▶ _Input_

---+---

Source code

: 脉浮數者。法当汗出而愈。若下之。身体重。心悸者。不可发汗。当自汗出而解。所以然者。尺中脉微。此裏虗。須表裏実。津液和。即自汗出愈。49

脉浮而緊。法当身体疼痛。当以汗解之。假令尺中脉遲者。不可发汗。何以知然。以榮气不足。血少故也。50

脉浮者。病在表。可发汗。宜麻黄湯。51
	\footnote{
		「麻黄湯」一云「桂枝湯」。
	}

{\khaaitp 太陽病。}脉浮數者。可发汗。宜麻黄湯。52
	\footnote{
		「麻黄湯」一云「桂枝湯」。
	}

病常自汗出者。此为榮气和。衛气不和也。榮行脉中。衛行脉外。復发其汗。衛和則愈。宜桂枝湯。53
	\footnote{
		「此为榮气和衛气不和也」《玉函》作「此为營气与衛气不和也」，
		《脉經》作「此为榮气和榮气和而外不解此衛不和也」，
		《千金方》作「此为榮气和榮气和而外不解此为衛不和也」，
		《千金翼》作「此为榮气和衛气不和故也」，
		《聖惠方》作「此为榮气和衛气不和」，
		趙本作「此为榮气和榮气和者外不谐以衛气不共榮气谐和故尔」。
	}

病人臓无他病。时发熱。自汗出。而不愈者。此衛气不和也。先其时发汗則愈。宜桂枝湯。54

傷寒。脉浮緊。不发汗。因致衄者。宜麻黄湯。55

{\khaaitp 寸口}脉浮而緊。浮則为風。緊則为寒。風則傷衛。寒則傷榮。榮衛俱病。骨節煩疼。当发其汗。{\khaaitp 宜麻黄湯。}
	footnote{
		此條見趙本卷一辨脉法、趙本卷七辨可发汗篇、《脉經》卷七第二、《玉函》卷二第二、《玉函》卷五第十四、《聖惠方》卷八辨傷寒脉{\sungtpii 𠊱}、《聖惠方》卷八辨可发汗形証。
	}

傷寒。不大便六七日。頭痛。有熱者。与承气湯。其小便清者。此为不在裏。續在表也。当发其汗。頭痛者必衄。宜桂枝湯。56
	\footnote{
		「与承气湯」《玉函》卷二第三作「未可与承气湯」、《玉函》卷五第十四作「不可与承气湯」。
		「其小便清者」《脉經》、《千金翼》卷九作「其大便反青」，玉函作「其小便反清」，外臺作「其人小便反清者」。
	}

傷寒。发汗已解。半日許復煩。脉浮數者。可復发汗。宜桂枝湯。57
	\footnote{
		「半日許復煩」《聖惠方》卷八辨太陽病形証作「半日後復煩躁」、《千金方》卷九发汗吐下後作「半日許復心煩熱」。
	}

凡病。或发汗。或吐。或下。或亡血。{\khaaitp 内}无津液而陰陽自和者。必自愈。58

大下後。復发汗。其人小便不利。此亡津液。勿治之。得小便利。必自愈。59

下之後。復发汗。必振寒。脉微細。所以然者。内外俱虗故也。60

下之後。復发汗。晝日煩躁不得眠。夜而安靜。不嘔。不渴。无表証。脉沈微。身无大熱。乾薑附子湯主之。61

---+---

▶ _What this task involves_
Take the line containing "脉浮而緊。法当身体疼痛。当以" as the start and the last line of the data as the end, and reproduce that range exactly.

▶ _Response_
脉浮而緊。法当身体疼痛。当以汗解之。假令尺中脉遲者。不可发汗。何以知然。以榮气不足。血少故也。50

脉浮者。病在表。可发汗。宜麻黄湯。51
	\footnote{
		「麻黄湯」一云「桂枝湯」。
	}

{\khaaitp 太陽病。}脉浮數者。可发汗。宜麻黄湯。52
	\footnote{
		「麻黄湯」一云「桂枝湯」。
	}

病常自汗出者。此为榮气和。衛气不和也。榮行脉中。衛行脉外。復发其汗。衛和則愈。宜桂枝湯。53
	\footnote{
		「此为榮气和衛气不和也」《玉函》作「此为營气与衛气不和也」，
		《脉經》作「此为榮气和榮气和而外不解此衛不和也」，
		《千金方》作「此为榮气和榮气和而外不解此为衛不和也」，
		《千金翼》作「此为榮气和衛气不和故也」，
		《聖惠方》作「此为榮气和衛气不和」，
		趙本作「此为榮气和榮气和者外不谐以衛气不共榮气谐和故尔」。
	}

病人臓无他病。时发熱。自汗出。而不愈者。此衛气不和也。先其时发汗則愈。宜桂枝湯。54

傷寒。脉浮緊。不发汗。因致衄者。宜麻黄湯。55

{\khaaitp 寸口}脉浮而緊。浮則为風。緊則为寒。風則傷衛。寒則傷榮。榮衛俱病。骨節煩疼。当发其汗。{\khaaitp 宜麻黄湯。}
	footnote{
		此條見趙本卷一辨脉法、趙本卷七辨可发汗篇、《脉經》卷七第二、《玉函》卷二第二、《玉函》卷五第十四、《聖惠方》卷八辨傷寒脉{\sungtpii 𠊱}、《聖惠方》卷八辨可发汗形証。
	}

傷寒。不大便六七日。頭痛。有熱者。与承气湯。其小便清者。此为不在裏。續在表也。当发其汗。頭痛者必衄。宜桂枝湯。56
	\footnote{
		「与承气湯」《玉函》卷二第三作「未可与承气湯」、《玉函》卷五第十四作「不可与承气湯」。
		「其小便清者」《脉經》、《千金翼》卷九作「其大便反青」，玉函作「其小便反清」，外臺作「其人小便反清者」。
	}

傷寒。发汗已解。半日許復煩。脉浮數者。可復发汗。宜桂枝湯。57
	\footnote{
		「半日許復煩」《聖惠方》卷八辨太陽病形証作「半日後復煩躁」、《千金方》卷九发汗吐下後作「半日許復心煩熱」。
	}

凡病。或发汗。或吐。或下。或亡血。{\khaaitp 内}无津液而陰陽自和者。必自愈。58

大下後。復发汗。其人小便不利。此亡津液。勿治之。得小便利。必自愈。59

下之後。復发汗。必振寒。脉微細。所以然者。内外俱虗故也。60

下之後。復发汗。晝日煩躁不得眠。夜而安靜。不嘔。不渴。无表証。脉沈微。身无大熱。乾薑附子湯主之。61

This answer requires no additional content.